White House spokesman Trent Duffy said the administration's deputy homeland security adviser, Ken Rapuano, has briefed House and Senate lawmakers on the federal response. A "lessons learned" report from Homeland Security Adviser Frances Fragos Townsend also is expected in coming weeks, Duffy said.

But he defended the administration's decision to prohibit White House staffers or other presidential advisers from testifying before Congress.

"There is a deliberate process, and the White House has always said it wants to cooperate with the committee but preserve any president's ability to get advice from advisers on a confidential basis," Duffy said. "And that's a critical need for any U.S. president and that is continuing to influence how we cooperate with the committees."

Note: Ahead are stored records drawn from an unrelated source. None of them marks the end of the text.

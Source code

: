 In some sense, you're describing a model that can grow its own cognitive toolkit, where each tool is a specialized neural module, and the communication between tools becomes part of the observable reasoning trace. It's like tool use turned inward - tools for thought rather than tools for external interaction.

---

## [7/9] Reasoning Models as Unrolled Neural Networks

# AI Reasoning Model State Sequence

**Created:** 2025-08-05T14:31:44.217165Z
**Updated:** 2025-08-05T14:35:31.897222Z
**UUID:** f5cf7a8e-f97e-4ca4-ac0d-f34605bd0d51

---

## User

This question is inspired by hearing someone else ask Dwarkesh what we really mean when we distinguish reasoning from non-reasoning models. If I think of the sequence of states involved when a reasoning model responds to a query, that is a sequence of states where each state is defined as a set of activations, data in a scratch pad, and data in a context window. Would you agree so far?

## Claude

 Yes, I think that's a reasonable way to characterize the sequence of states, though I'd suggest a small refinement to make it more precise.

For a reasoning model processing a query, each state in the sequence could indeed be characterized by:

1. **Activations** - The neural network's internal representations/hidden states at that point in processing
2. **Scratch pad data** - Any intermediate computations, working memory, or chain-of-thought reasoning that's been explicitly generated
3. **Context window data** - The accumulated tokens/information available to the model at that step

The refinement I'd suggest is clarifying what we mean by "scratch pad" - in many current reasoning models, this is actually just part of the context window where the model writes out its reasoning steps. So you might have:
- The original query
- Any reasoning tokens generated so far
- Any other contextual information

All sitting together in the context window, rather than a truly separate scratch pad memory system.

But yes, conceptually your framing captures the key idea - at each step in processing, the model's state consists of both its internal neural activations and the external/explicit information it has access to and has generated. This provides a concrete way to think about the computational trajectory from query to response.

Collins and Lieberman sidestepped questions about whether they plan to subpoena the White House to get the information they seek, though Collins said she does not believe subpoenaing the Homeland Security Department is necessary.

The Senate inquiry is scheduled to conclude in March with a report detailing steps the federal government took -- and didn't take -- to prepare for the Aug. 29 storm.

Investigators have interviewed about 260 witnesses from federal, state and local governments and the private sector. Additionally, the committee has received an estimated 500,000 documents -- including e-mails, memos, supply orders and emergency operation plans -- outlining Katrina-related communications among all levels of government.

But Lieberman said the Justice and Health and Human Services departments "have essentially ignored our document requests for months" while HHS has refused to allow interviews of its staff. He described the Homeland Security response as "too little, too late."

Collins offered a rosier view of Homeland Security's cooperation, noting that Deputy Secretary Michael Jackson and department chief of staff John Wood were scheduled to talk to investigators later this week.

A special House committee created to review the government's readiness for Katrina is to release its findings by Feb. 15. Although Rep. Tom Davis, R-Va., the panel's chairman, earlier considered subpoenaing the White House, the panel backed away after the Rapuano briefing.

However, Rep. Charlie Melancon, D-La., is pushing to subpoena Defense Secretary Donald H. Rumsfeld in response to the Pentagon's reluctance to release his correspondence about the storm.

Davis spokesman David Marin said Rumsfeld's papers may not be necessary, saying, "We have more than enough information to find serious fault with the administration's preparation for and response to Katrina. And we will."